- Born: April 6, 1968 (age 58) Brooklyn, New York, US
- Education: Tanglewood Institute Royal Conservatory of The Hague
- Alma mater: Harvard University summa cum laude 1990
- Occupations: Composer, pianist
- Years active: 40+ years
- Employer: ArtEZ University of the Arts and Webster University
- Style: Contemporary classical
- Awards: John Knowles Paine Award Bohemians Prize, Hugh F. MacColl Prize
- Website: vanessalann.com

= Vanessa Lann =

American composer

Vanessa Lann (born April 6, 1968, in Brooklyn, New York) is an American-Dutch composer living in the Netherlands.

Lann is known for contemporary compositions for underutilized instruments such as the bass clarinet, bassoon and toy piano. Her compositions have been broadcast on radio, recorded on compact discs, and performed in music festivals in Europe and North America. She has written numerous types of compositions, including concertos and operas. In 1990, she was musical director at the American Repertory Theater.

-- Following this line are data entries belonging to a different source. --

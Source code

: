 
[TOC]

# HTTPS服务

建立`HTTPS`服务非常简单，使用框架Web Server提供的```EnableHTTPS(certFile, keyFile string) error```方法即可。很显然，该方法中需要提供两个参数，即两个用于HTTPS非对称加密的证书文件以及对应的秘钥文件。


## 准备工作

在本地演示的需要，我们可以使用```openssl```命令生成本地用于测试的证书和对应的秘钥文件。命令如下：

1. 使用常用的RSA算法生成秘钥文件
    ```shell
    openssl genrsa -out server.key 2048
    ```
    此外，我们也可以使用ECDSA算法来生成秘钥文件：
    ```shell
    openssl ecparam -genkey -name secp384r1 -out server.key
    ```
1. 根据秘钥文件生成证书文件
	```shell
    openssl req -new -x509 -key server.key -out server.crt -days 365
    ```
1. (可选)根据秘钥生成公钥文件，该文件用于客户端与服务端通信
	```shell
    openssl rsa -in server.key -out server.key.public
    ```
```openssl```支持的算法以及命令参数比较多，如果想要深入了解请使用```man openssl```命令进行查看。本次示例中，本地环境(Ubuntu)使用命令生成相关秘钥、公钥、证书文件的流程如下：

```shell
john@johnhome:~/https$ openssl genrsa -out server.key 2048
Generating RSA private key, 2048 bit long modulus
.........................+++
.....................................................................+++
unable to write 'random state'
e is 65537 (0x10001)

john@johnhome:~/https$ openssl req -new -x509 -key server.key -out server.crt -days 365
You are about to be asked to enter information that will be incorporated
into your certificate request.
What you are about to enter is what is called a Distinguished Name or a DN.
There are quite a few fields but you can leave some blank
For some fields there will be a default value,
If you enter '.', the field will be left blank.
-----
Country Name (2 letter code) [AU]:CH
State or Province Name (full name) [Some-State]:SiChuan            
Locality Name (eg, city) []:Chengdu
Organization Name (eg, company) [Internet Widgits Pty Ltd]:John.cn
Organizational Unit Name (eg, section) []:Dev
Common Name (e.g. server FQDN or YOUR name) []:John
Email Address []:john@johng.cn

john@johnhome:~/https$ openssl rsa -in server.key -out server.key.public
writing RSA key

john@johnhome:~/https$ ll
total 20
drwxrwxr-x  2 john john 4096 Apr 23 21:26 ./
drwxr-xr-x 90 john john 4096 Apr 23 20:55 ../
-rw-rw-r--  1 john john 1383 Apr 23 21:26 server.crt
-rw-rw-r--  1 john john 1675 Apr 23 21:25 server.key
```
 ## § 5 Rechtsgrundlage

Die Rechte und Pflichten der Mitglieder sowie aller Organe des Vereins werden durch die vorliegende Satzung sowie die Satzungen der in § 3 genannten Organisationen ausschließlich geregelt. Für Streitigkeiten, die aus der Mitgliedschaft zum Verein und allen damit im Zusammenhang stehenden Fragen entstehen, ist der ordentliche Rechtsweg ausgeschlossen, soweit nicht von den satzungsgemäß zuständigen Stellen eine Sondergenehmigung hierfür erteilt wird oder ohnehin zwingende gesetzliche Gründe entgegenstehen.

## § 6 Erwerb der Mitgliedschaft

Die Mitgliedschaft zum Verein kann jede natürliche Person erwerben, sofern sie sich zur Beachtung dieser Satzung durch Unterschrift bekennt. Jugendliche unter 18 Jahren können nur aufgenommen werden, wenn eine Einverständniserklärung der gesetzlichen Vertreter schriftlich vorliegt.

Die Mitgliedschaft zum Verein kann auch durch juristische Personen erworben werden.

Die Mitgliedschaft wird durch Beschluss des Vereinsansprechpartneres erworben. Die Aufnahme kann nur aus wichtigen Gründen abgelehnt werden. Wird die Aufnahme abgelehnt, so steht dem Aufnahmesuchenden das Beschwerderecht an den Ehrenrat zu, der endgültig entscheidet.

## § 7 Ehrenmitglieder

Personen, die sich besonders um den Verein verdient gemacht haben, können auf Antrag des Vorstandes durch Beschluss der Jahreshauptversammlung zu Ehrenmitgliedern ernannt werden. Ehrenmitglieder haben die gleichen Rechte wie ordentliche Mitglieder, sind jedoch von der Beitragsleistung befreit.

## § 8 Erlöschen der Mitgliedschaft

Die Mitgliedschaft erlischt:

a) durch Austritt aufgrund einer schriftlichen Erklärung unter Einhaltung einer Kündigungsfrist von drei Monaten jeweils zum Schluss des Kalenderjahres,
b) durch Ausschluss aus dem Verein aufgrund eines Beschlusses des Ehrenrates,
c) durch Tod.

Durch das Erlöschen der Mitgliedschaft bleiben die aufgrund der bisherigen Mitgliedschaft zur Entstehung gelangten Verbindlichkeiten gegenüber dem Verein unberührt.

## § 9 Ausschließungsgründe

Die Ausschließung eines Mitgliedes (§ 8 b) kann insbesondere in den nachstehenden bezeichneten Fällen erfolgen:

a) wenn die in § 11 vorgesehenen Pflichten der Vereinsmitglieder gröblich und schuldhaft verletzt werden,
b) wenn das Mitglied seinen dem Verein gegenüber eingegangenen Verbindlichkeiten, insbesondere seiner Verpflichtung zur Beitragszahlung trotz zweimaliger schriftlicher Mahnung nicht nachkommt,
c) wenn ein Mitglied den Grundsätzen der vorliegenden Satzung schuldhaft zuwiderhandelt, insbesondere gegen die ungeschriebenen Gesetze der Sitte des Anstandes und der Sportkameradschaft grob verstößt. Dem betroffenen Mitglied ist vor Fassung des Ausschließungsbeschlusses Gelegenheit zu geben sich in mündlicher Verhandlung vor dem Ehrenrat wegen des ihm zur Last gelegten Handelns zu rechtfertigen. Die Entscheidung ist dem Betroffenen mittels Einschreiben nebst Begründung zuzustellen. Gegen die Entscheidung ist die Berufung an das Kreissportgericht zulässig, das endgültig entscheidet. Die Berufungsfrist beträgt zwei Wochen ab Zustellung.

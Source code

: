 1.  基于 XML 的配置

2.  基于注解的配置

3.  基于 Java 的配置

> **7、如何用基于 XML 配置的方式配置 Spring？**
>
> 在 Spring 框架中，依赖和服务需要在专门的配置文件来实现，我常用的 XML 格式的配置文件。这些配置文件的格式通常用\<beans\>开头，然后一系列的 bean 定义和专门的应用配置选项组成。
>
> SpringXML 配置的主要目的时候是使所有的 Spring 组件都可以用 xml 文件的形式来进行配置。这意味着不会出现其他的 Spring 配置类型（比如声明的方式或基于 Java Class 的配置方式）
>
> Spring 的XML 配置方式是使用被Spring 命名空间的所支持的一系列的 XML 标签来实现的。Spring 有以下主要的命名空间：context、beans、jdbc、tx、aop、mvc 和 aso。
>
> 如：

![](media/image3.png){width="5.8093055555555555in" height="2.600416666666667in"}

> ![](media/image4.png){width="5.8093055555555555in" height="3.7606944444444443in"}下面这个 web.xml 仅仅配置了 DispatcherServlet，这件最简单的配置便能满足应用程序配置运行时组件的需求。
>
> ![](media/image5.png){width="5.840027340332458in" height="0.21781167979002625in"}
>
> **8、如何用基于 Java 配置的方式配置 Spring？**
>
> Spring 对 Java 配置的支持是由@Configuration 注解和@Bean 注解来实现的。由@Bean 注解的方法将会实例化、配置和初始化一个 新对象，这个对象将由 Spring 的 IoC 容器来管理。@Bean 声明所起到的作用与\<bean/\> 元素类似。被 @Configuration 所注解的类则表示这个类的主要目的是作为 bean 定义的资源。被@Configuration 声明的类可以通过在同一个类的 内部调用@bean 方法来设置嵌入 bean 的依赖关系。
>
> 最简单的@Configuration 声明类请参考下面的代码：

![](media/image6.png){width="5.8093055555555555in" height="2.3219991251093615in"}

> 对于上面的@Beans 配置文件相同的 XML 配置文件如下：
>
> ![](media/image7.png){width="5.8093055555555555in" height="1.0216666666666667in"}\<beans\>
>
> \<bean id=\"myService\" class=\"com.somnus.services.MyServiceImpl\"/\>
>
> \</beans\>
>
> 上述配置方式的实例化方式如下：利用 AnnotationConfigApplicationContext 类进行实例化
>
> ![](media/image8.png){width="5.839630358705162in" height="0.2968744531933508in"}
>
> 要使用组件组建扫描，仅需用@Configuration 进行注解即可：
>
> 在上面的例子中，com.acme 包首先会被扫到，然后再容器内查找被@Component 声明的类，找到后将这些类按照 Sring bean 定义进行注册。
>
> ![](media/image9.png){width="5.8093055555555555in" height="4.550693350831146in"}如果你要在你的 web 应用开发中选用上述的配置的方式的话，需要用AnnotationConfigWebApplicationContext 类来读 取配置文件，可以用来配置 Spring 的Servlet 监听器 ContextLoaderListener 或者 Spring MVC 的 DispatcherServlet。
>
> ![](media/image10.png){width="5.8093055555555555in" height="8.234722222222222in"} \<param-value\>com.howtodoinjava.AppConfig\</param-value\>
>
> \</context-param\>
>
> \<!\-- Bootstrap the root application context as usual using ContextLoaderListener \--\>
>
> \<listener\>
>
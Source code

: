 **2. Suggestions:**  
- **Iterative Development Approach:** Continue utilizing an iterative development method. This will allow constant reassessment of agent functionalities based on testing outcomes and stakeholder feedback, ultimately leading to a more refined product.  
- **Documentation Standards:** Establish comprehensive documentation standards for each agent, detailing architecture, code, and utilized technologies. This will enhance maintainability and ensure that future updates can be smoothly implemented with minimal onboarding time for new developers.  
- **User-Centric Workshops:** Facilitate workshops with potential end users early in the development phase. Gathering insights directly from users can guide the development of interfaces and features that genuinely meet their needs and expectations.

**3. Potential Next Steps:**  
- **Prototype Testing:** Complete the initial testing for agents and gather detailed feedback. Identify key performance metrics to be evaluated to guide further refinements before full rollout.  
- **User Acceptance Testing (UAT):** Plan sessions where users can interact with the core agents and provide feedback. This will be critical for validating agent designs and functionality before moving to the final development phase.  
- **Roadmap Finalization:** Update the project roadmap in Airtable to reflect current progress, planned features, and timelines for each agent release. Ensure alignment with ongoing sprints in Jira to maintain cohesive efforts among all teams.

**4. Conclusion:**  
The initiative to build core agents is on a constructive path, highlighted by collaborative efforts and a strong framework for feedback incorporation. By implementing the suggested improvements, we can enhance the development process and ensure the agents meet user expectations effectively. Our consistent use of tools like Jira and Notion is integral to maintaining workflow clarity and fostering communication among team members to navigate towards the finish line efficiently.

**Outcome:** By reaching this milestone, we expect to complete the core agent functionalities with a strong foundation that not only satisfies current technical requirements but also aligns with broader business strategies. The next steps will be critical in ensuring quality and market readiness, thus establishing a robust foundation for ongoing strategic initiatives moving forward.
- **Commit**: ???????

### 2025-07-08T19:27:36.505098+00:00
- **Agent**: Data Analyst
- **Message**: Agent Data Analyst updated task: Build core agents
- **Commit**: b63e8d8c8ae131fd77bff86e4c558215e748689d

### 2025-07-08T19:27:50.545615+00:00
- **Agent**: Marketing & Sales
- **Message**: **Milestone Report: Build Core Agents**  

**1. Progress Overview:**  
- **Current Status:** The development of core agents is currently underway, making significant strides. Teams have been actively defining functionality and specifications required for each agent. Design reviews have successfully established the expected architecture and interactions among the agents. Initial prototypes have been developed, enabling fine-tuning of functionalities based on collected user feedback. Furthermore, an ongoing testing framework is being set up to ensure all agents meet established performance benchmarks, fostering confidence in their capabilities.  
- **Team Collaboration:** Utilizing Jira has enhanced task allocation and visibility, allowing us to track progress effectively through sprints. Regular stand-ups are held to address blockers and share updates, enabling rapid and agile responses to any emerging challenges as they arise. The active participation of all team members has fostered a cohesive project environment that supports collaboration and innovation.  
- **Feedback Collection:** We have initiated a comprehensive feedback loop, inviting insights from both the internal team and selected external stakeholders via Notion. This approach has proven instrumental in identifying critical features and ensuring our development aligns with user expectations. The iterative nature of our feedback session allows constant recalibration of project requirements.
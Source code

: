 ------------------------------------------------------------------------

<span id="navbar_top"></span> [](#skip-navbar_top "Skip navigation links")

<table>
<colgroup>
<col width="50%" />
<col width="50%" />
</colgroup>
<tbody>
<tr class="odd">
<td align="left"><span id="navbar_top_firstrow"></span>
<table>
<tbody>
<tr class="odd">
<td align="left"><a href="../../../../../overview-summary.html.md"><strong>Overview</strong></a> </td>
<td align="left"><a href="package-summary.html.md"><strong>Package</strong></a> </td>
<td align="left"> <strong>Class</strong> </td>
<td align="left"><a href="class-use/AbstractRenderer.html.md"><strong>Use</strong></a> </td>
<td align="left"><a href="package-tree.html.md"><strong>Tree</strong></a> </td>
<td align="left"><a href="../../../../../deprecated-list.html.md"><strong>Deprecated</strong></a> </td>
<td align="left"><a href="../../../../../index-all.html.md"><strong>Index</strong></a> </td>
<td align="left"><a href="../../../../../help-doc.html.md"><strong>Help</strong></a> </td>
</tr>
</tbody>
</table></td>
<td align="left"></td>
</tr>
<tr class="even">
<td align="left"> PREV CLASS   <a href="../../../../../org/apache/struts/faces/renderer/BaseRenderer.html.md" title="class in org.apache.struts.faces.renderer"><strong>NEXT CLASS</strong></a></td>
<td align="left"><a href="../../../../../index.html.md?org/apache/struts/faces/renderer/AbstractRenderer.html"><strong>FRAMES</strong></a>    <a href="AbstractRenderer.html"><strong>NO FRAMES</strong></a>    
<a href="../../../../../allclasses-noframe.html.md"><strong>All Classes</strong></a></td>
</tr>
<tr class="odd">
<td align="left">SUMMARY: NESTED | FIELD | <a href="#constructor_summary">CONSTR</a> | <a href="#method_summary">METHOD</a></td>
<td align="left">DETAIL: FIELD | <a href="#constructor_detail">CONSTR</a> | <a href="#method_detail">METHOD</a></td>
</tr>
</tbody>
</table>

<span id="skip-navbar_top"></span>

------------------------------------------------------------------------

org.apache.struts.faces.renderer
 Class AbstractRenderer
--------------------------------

Reviewer David Toub described her music as "expertly performed". The New York Times music reviewer Allan Kozinn described her composition Is a Bell ... a Bell? as a "propulsively rhythmic score" which was charming with its use of two toy pianos to bring out "different timbral qualities." Music reviewer Jed Distler described her compositions as "gracious keyboard writing and humor." Dutch music critic for the daily newspaper de Volkskrant, Frits van der Waa, has reviewed her music on numerous occasions. He described her hour-long opera The Silence of Saar in 2013 as an "endless series of mind-numbing variations." He described her music in 2005 as "intense but sweet juicy tension," and her composition for the Delft Chamber Music Festival in 2007 as "beautiful."

==Selected compositions==
- moonshadow sunshadow
- Lullabye for a young girl dreaming
- O Whispering Suns
- The Silence of Sarah
- Entranced By The Beckoning Light for piano solo (written for the Indonesian composer / pianist Ananda Sukarlan)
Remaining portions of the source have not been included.